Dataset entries
● ● ● ●

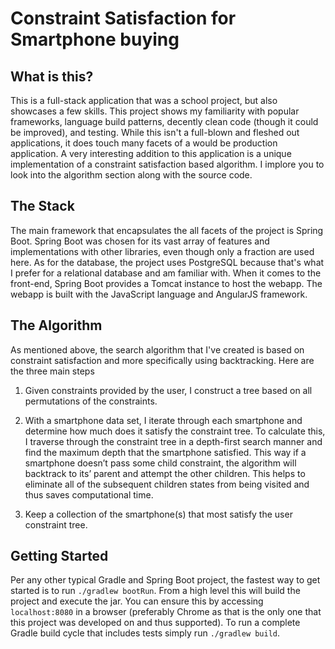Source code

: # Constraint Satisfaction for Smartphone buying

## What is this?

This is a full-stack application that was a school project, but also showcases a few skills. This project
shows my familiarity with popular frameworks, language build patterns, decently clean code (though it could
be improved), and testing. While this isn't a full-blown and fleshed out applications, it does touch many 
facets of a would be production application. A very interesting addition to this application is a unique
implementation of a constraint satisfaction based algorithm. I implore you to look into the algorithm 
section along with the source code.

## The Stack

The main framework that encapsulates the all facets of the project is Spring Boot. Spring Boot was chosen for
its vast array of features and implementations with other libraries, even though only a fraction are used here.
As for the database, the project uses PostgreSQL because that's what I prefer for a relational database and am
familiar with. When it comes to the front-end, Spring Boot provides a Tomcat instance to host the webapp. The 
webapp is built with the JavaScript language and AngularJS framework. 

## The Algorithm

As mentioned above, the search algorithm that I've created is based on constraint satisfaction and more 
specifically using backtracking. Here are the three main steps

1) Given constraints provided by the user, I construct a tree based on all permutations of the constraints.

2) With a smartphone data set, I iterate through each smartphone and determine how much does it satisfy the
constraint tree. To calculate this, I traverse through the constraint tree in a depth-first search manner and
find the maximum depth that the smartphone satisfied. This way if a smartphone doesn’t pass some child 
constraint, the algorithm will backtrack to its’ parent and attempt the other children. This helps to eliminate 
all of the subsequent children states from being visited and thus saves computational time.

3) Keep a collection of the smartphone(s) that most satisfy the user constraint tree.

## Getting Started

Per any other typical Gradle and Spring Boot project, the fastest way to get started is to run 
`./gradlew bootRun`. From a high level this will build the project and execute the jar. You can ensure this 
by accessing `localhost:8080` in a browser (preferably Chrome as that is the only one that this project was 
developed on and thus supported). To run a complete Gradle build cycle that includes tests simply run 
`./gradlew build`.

● ● ● ●

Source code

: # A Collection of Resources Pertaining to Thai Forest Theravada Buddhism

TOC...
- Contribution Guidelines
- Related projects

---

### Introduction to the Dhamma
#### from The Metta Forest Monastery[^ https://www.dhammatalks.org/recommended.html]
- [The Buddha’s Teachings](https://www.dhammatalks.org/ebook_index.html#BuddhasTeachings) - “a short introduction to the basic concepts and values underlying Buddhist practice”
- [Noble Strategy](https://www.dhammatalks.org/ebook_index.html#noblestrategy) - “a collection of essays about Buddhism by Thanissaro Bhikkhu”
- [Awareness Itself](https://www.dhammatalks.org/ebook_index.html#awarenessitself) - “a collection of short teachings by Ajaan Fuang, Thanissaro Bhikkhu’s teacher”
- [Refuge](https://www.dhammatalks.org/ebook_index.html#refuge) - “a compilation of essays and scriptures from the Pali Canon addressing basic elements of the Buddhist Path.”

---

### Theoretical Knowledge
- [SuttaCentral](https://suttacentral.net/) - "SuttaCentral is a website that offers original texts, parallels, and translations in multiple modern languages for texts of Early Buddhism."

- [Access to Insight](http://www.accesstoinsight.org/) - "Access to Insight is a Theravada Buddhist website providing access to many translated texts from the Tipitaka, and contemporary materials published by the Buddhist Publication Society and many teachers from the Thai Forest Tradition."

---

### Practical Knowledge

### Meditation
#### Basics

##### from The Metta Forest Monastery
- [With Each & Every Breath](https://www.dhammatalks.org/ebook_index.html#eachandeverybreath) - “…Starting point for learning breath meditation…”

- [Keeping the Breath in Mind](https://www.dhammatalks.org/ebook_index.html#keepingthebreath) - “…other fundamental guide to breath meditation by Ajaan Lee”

● ● ● ●

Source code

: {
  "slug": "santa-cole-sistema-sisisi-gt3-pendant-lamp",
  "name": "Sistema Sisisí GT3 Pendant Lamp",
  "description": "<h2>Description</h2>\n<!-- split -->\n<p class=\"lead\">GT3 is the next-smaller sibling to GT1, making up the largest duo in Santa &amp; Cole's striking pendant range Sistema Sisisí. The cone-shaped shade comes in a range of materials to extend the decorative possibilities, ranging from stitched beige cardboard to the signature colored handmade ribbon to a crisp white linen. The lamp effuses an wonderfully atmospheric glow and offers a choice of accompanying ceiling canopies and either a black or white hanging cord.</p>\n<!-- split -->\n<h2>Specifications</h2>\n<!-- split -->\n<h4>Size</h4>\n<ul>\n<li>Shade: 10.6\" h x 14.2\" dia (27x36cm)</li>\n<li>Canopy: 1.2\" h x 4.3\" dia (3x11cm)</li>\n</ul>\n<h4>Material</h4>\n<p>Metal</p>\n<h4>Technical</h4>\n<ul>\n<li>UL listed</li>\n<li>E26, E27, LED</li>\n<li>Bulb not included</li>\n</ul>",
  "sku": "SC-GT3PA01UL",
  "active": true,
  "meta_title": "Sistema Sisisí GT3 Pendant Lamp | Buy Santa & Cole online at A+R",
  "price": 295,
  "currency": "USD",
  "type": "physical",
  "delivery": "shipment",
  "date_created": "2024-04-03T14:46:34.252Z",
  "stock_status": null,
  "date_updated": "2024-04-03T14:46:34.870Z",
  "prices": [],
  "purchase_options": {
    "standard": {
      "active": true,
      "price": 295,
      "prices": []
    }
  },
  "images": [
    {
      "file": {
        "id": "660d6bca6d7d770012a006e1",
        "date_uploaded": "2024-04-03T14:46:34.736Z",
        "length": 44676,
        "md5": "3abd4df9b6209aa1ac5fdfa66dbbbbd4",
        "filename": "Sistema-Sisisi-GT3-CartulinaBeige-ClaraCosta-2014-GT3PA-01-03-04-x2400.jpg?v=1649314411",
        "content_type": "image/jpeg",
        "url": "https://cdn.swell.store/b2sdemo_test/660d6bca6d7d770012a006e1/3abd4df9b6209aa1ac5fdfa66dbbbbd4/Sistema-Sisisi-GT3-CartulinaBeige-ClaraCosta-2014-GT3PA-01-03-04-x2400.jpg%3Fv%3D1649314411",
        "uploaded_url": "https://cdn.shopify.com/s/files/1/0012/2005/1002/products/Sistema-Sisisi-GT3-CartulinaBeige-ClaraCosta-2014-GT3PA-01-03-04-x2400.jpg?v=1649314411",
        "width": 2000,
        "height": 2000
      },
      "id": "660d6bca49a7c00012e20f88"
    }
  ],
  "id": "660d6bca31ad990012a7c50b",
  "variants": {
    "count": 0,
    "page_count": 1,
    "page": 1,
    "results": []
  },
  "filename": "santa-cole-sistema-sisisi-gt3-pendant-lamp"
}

● ● ● ●

Description of the task:
Each line containing the word "Thai" needs to be copied from the data above.

Answer section:
: # A Collection of Resources Pertaining to Thai Forest Theravada Buddhism
- [Access to Insight](http://www.accesstoinsight.org/) - "Access to Insight is a Theravada Buddhist website providing access to many translated texts from the Tipitaka, and contemporary materials published by the Buddhist Publication Society and many teachers from the Thai Forest Tradition."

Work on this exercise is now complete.